Stored entries
[Start of section]
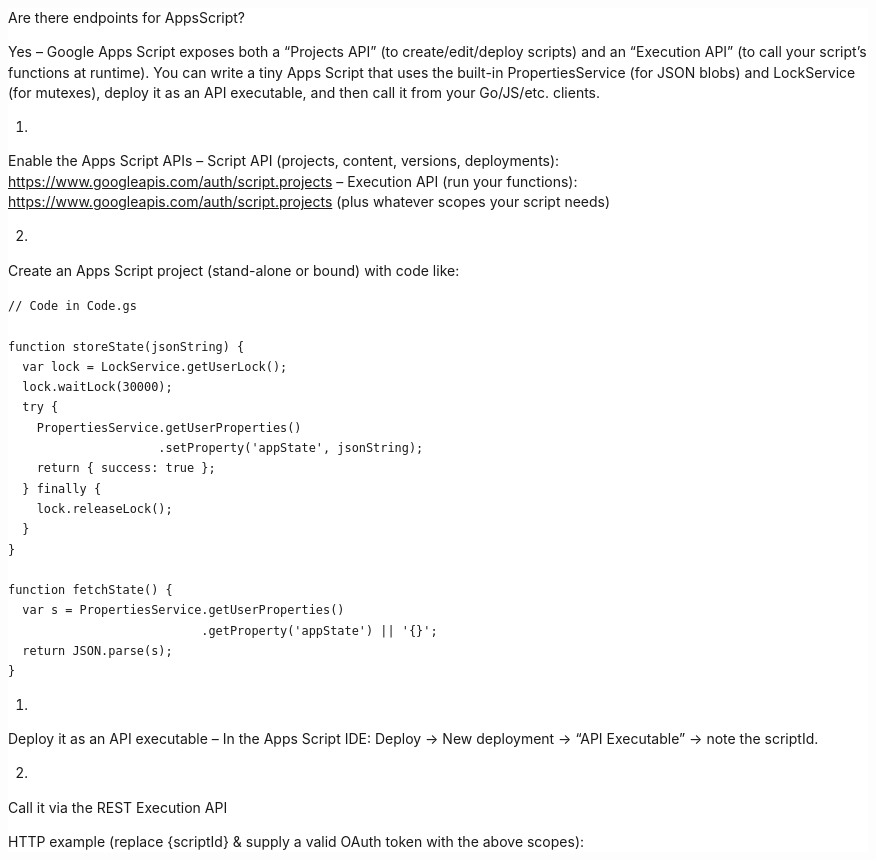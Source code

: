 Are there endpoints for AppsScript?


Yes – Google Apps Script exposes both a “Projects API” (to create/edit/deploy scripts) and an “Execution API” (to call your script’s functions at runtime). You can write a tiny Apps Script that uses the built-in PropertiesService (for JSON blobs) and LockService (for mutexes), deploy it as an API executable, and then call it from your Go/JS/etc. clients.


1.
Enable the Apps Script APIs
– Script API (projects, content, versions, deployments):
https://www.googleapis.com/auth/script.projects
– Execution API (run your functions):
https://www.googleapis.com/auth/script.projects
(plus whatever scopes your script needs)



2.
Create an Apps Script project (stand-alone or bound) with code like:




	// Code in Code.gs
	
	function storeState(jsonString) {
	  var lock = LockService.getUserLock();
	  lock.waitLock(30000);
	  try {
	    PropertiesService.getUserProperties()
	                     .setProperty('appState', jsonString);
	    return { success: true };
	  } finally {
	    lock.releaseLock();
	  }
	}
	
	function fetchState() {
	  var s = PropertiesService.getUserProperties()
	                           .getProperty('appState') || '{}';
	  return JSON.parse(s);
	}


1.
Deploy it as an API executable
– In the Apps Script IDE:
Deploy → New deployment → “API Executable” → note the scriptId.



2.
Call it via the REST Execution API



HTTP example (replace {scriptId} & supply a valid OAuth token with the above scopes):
[End of section]
§ WORK INSTRUCTION
Could you work out how many lines of the data above contain the word "your"? Give only the number.

§ RESULT
3